With a charitable striving toward placing the other girl in the least obnoxious light, Marjorie gave Miss Archer a true but unmalicious version of all that had passed between herself and Rowena Farnham.
“This is simply outrageous,” was Miss Archer’s emphatic verdict. “Miss Farnham is a menace to Sanford High School. In all my experience with young women I have never met with her equal. I shall recommend the Board that she be not allowed to enter the school. A firebrand such as she has shown herself to be is more than likely to spread her devastating influence throughout the school. We have a duty to perform to the parents who intrust their daughters to us which cannot be overlooked.”
“I agree with you,” was Mrs. Dean’s grave response. “Still, I am very sorry for this girl, and for her parents. We all wish to be proud of our children. It must be dreadful to be disappointed in them.”
“You, at least, will never be called upon to bear such a disappointment.” Miss Archer’s hearty reply caused an exchange of affectionate glances between her hearers.
“I hope I shall always prove worthy of Captain’s and your trust.” Marjorie’s little speech rung with modest sincerity. Hesitatingly she added: “Miss Archer, couldn’t you possibly give Miss Farnham another chance? When I was at her house the other day she said that her father and mother wanted her to go to high school. She’d rather go to boarding school, but they won’t let her. If she isn’t allowed to enter Sanford High she will have to go away to school. That might not be the best thing for her.” Marjorie paused, blushing at her own temerity.
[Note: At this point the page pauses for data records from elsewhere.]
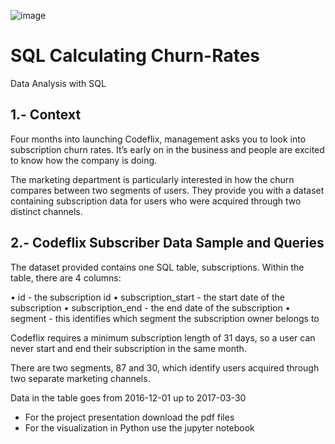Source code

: 
![image](https://github.com/jlgarciatucci/SQL-Calculating-Churn-Rates/assets/98712473/8b87143a-e9b7-46b4-add6-385d429989fc)



# SQL Calculating Churn-Rates

Data Analysis with SQL

## 1.- Context

Four months into launching Codeflix, management asks you to look into
subscription churn rates. It’s early on in the business and people are excited to
know how the company is doing.

The marketing department is particularly interested in how the churn compares
between two segments of users. They provide you with a dataset containing
subscription data for users who were acquired through two distinct channels.

## 2.- Codeflix Subscriber Data Sample and Queries

The dataset provided contains one SQL table, subscriptions. Within the table,
there are 4 columns:

• id - the subscription id
• subscription_start - the start date of the subscription
• subscription_end - the end date of the subscription
• segment - this identifies which segment the subscription owner belongs to

Codeflix requires a minimum subscription length of 31 days, so a user can never
start and end their subscription in the same month.

There are two segments, 87 and 30, which identify users acquired through two
separate marketing channels.

Data in the table goes from 2016-12-01 up to 2017-03-30

<ul>
  <li>For the project presentation download the pdf files</li>
  <li>For the visualization in Python use the jupyter notebook</li>
</ul>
“You are a very forgiving little girl.” Miss Archer eyed the pleader in a whimsical fashion. “There is a great deal in your view of the matter, too. It is a question of one girl’s parents against many, however. So far as I can remember this is the first case in the history of the school that warranted dismissal. As you have been the chief sufferer in this tangle, your plea for clemency should be respected. It shall be mentioned to the members of the Board of Education. That is all I can promise now. Personally, as you are great-spirited enough to plead for her, I am willing to do my part. But only on your account. I doubt the advisability of allowing her to go on with her examinations. However, ‘forewarned is forearmed.’ Should she be permitted to enter the school, I shall keep a watchful eye on her.”
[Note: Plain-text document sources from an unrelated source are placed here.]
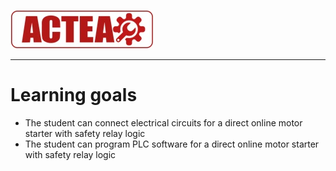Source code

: 
![ACTEA](../Logo_ACTEA_2.jpg)
_____________________________________
# Learning goals
* The student can connect electrical circuits for a direct online motor starter with safety relay logic
* The student can program PLC software for a direct online motor starter with safety relay logic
Real admiration of Marjorie’s readiness to help one who had treated her so shabbily caused the principal to speak as confidentially to her pupil as she might have to a member of the Board. Marjorie, as well as her mother, was aware of this. Yet far from being elated at the mark of confidence, the pretty junior bore her honors almost humbly. She merely thanked Miss Archer in the sweet, gracious fashion that set her apart from all other girls with whom the principal had come in contact during her long service on the field of education.
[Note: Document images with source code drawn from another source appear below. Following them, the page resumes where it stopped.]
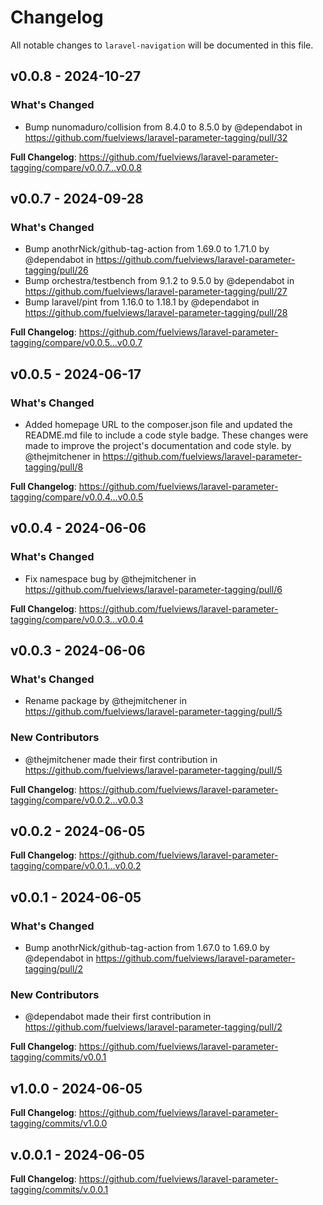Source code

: # Changelog

All notable changes to `laravel-navigation` will be documented in this file.

## v0.0.8 - 2024-10-27

### What's Changed

* Bump nunomaduro/collision from 8.4.0 to 8.5.0 by @dependabot in https://github.com/fuelviews/laravel-parameter-tagging/pull/32

**Full Changelog**: https://github.com/fuelviews/laravel-parameter-tagging/compare/v0.0.7...v0.0.8

## v0.0.7 - 2024-09-28

### What's Changed

* Bump anothrNick/github-tag-action from 1.69.0 to 1.71.0 by @dependabot in https://github.com/fuelviews/laravel-parameter-tagging/pull/26
* Bump orchestra/testbench from 9.1.2 to 9.5.0 by @dependabot in https://github.com/fuelviews/laravel-parameter-tagging/pull/27
* Bump laravel/pint from 1.16.0 to 1.18.1 by @dependabot in https://github.com/fuelviews/laravel-parameter-tagging/pull/28

**Full Changelog**: https://github.com/fuelviews/laravel-parameter-tagging/compare/v0.0.5...v0.0.7

## v0.0.5 - 2024-06-17

### What's Changed

* Added homepage URL to the composer.json file and updated the README.md file to include a code style badge. These changes were made to improve the project's documentation and code style. by @thejmitchener in https://github.com/fuelviews/laravel-parameter-tagging/pull/8

**Full Changelog**: https://github.com/fuelviews/laravel-parameter-tagging/compare/v0.0.4...v0.0.5

## v0.0.4 - 2024-06-06

### What's Changed

* Fix namespace bug by @thejmitchener in https://github.com/fuelviews/laravel-parameter-tagging/pull/6

**Full Changelog**: https://github.com/fuelviews/laravel-parameter-tagging/compare/v0.0.3...v0.0.4

## v0.0.3 - 2024-06-06

### What's Changed

* Rename package by @thejmitchener in https://github.com/fuelviews/laravel-parameter-tagging/pull/5

### New Contributors

* @thejmitchener made their first contribution in https://github.com/fuelviews/laravel-parameter-tagging/pull/5

**Full Changelog**: https://github.com/fuelviews/laravel-parameter-tagging/compare/v0.0.2...v0.0.3

## v0.0.2 - 2024-06-05

**Full Changelog**: https://github.com/fuelviews/laravel-parameter-tagging/compare/v0.0.1...v0.0.2

## v0.0.1 - 2024-06-05

### What's Changed

* Bump anothrNick/github-tag-action from 1.67.0 to 1.69.0 by @dependabot in https://github.com/fuelviews/laravel-parameter-tagging/pull/2

### New Contributors

* @dependabot made their first contribution in https://github.com/fuelviews/laravel-parameter-tagging/pull/2

**Full Changelog**: https://github.com/fuelviews/laravel-parameter-tagging/commits/v0.0.1

## v1.0.0 - 2024-06-05

**Full Changelog**: https://github.com/fuelviews/laravel-parameter-tagging/commits/v1.0.0

## v.0.0.1 - 2024-06-05

**Full Changelog**: https://github.com/fuelviews/laravel-parameter-tagging/commits/v.0.0.1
Almost immediately afterward the Deans said farewell and departed happily to convey the good news to their somewhat impatient chauffeur, who sat in the automobile pondering whimsically on the length and breadth of women’s chats. Long after they had gone, Marjorie’s winsome, selfless personality haunted the busy principal. To be truly great one must be truly good was her inner reflection. Remembering past circumstances in which Marjorie had figured ever as a force for good, she marveled that she could have doubted her. And as a vision of the girl’s lovely face, animated by the light from within, rose before her she mentally prophesied that Marjorie Dean was destined one day to reach the heights.